_What is needed_.
Every line from the opening of the records to the line with "## Prepare dataset" should be restated exactly, with both ends included and the pictures left out.

Excerpts from a dataset:
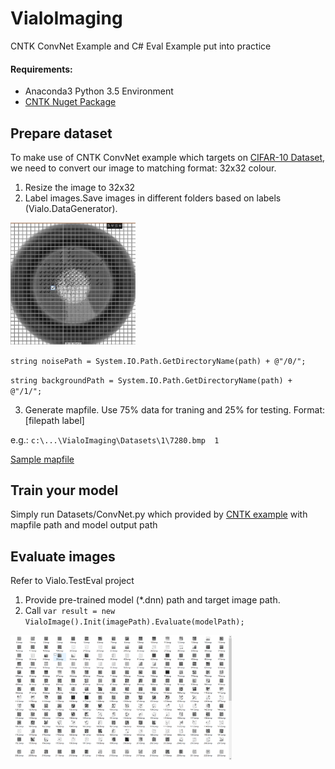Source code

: # VialoImaging
CNTK ConvNet Example and C# Eval Example put into practice

#### **Requirements:**
* Anaconda3 Python 3.5 Environment
* [CNTK Nuget Package](https://www.nuget.org/packages/CNTK.CPUOnly/2.0.0-rc2)

## Prepare dataset
To make use of CNTK ConvNet example which targets on [CIFAR-10 Dataset](https://www.cs.toronto.edu/~kriz/cifar.html), we need to convert our image to matching format: 32x32 colour.
1. Resize the image to 32x32
2. Label images.Save images in different folders based on labels (Vialo.DataGenerator).

<img src="/labeling.jpg" width="200">

`string noisePath = System.IO.Path.GetDirectoryName(path) + @"/0/";`

`string backgroundPath = System.IO.Path.GetDirectoryName(path) + @"/1/";`

3. Generate mapfile. Use 75% data for traning and 25% for testing. Format: [filepath label]

e.g.: `c:\...\VialoImaging\Datasets\1\7280.bmp	1`

[Sample mapfile]("/Datasets/CIFAR-10/test_map.txt")

## Train your model
Simply run Datasets/ConvNet.py which provided by [CNTK example](https://github.com/Microsoft/CNTK/tree/master/Examples/Image/Classification/ConvNet/Python) with mapfile path and model output path

## Evaluate images
Refer to Vialo.TestEval project
1. Provide pre-trained model (*.dnn) path and target image path.
1. Call `var result = new VialoImage().Init(imagePath).Evaluate(modelPath);`
<img src="/targets.png" height="200">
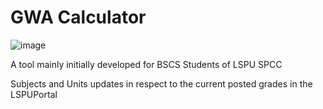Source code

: # GWA Calculator

![image](https://github.com/Valdezin/GWA-Calculator/assets/110330524/cb7f7910-a58c-49de-925d-33ee73ac911f)

A tool mainly initially developed for BSCS Students of LSPU SPCC

Subjects and Units updates in respect to the current posted grades in the LSPUPortal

_Result of this exercise_.
Source code

: # VialoImaging
CNTK ConvNet Example and C# Eval Example put into practice

#### **Requirements:**
* Anaconda3 Python 3.5 Environment
* [CNTK Nuget Package](https://www.nuget.org/packages/CNTK.CPUOnly/2.0.0-rc2)

## Prepare dataset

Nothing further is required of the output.